Grace Rose neither had such a present nor missed it; on the day following the wedding she and Josef were inspecting the premises of a small shop in Hatton Garden, and Grace, with gentle guile, was allowing Josef to believe that in this, as in the recent matter of their wedding, the decision was entirely his.
PART TWO
LONDON, 1885-1898
Chapter Four
An
na Amelia Rose – small, tow-haired, twig-thin and nearly eight years old – surveyed with a regrettable lack of remorse the dirty tidemark inflicted by the mud of the pond bank upon her shiny black buttoned boots and then, with equal disregard for the voluminous velvet tiers of her flounced skirt, dropped to her knees in the damp grass the better to observe the lovely insect she had been pursuing. The dragonfly, settled for a transient moment upon a narrow leaf, quivered wings that were like gossamer in the September sun. Its body glimmered an iridescent green-blue that reminded the child of the gems she had seen last week during her much-anticipated birthday visit to Papa’s workshop in Hatton Garden. Emeralds and aquamarines, and turquoise and topaz – the child loved the very sound and colour of the words.

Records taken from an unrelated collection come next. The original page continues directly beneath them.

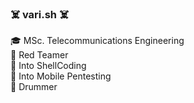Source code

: ### ☠️ vari.sh ☠️

🎓 MSc. Telecommunications Engineering </br>
🔴 Red Teamer </br>
🐚 Into ShellCoding </br>
📱 Into Mobile Pentesting </br>
🥁 Drummer    

<!--
**vari-sh/vari-sh** is a ✨ _special_ ✨ repository because its `README.md` (this file) appears on your GitHub profile.

Here are some ideas to get you started:

- 🔭 I’m currently working on ...
- 🌱 I’m currently learning ...
- 👯 I’m looking to collaborate on ...
- 🤔 I’m looking for help with ...
- 💬 Ask me about ...
- 📫 How to reach me: ...
- 😄 Pronouns: ...
- ⚡ Fun fact: ...
-->

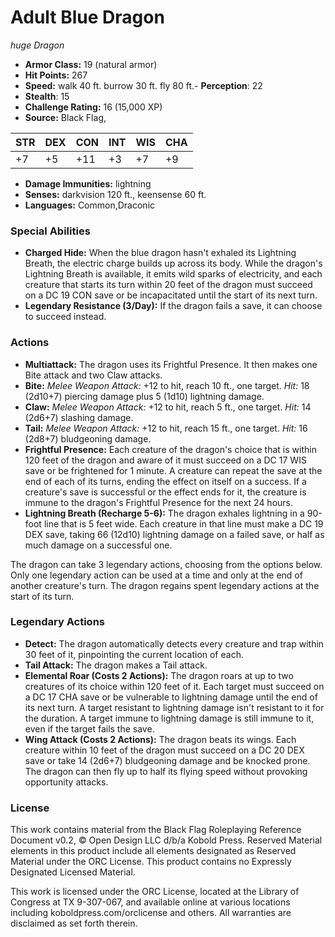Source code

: # Adult Blue Dragon

*huge* *Dragon*

- **Armor Class:** 19 (natural armor)
- **Hit Points:** 267 
- **Speed:** walk 40 ft. burrow 30 ft. fly 80 ft.- **Perception**: 22
- **Stealth**: 15
- **Challenge Rating:** 16 (15,000 XP)
- **Source:** Black Flag,

| STR | DEX | CON | INT | WIS | CHA |
| --- | --- | --- | --- | --- | --- |
| +7 | +5 | +11 | +3 | +7 | +9 |

- **Damage Immunities:** lightning
- **Senses:** darkvision 120 ft., keensense 60 ft.
- **Languages:** Common,Draconic

### Special Abilities

- **Charged Hide:** When the blue dragon hasn't exhaled its Lightning Breath, the electric charge builds up across its body. While the dragon's Lightning Breath is available, it emits wild sparks of electricity, and each creature that starts its turn within 20 feet of the dragon must succeed on a DC 19 CON save or be incapacitated until the start of its next turn.
- **Legendary Resistance (3/Day):** If the dragon fails a save, it can choose to succeed instead.

### Actions

- **Multiattack:** The dragon uses its Frightful Presence. It then makes one Bite attack and two Claw attacks.
- **Bite:** _Melee Weapon Attack:_ +12 to hit, reach 10 ft., one target. _Hit:_ 18 (2d10+7) piercing damage plus 5 (1d10) lightning damage.
- **Claw:** _Melee Weapon Attack:_ +12 to hit, reach 5 ft., one target. _Hit:_ 14 (2d6+7) slashing damage.
- **Tail:** _Melee Weapon Attack:_ +12 to hit, reach 15 ft., one target. _Hit:_ 16 (2d8+7) bludgeoning damage.
- **Frightful Presence:** Each creature of the dragon's choice that is within 120 feet of the dragon and aware of it must succeed on a DC 17 WIS save or be frightened for 1 minute. A creature can repeat the save at the end of each of its turns, ending the effect on itself on a success. If a creature's save is successful or the effect ends for it, the creature is immune to the dragon's Frightful Presence for the next 24 hours.
- **Lightning Breath (Recharge 5-6):** The dragon exhales lightning in a 90-foot line that is 5 feet wide. Each creature in that line must make a DC 19 DEX save, taking 66 (12d10) lightning damage on a failed save, or half as much damage on a successful one.

The dragon can take 3 legendary actions, choosing from the options below. Only one legendary action can be used at a time and only at the end of another creature's turn. The dragon regains spent legendary actions at the start of its turn.

### Legendary Actions

- **Detect:** The dragon automatically detects every creature and trap within 30 feet of it, pinpointing the current location of each.
- **Tail Attack:** The dragon makes a Tail attack.
- **Elemental Roar (Costs 2 Actions):** The dragon roars at up to two creatures of its choice within 120 feet of it. Each target must succeed on a DC 17 CHA save or be vulnerable to lightning damage until the end of its next turn. A target resistant to lightning damage isn't resistant to it for the duration. A target immune to lightning damage is still immune to it, even if the target fails the save.
- **Wing Attack (Costs 2 Actions):** The dragon beats its wings. Each creature within 10 feet of the dragon must succeed on a DC 20 DEX save or take 14 (2d6+7) bludgeoning damage and be knocked prone. The dragon can then fly up to half its flying speed without provoking opportunity attacks.


### License

This work contains material from the Black Flag Roleplaying Reference Document v0.2, © Open Design LLC d/b/a Kobold Press. Reserved Material elements in this product include all elements designated as Reserved Material under the ORC License. This product contains no Expressly Designated Licensed Material.

This work is licensed under the ORC License, located at the Library of Congress at TX 9-307-067, and available online at various locations including koboldpress.com/orclicense and others. All warranties are disclaimed as set forth therein.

The dragonfly’s head, too, gleamed like a precious stone. Its narrow, elegant wings, veined with gold in the sunlight, looked too fragile to carry that metallic, shining body.
“Anna! An-na!”
She ignored the call, not even turning her head. One of the very best things about the new house, after the overcrowded rooms above the workshop in which they had lived for as long as Anna could remember, was the garden which, miraculously, although it was not really very big, had corners to hide in. Corners like this one, that encompassed the small, overgrown pool that she and her brothers had christened rather grandly ‘the pond’ – much to her Papa’s amusement. He, in his funny accent, called it ‘the puddle’. Anna put out a thin, tentative finger to the dragonfly. It quivered, but did not fly. For a moment it seemed that the insect would allow her to touch it. Utterly absorbed, she moved her grubby finger a little closer—
“Anna!”
Her brother’s voice was a bellow in her ear; she almost fell over in shock. The dragonfly lifted and swooped across the water into the darkness of undergrowth on the other side.
“Alex! You beast! You frightened it away!”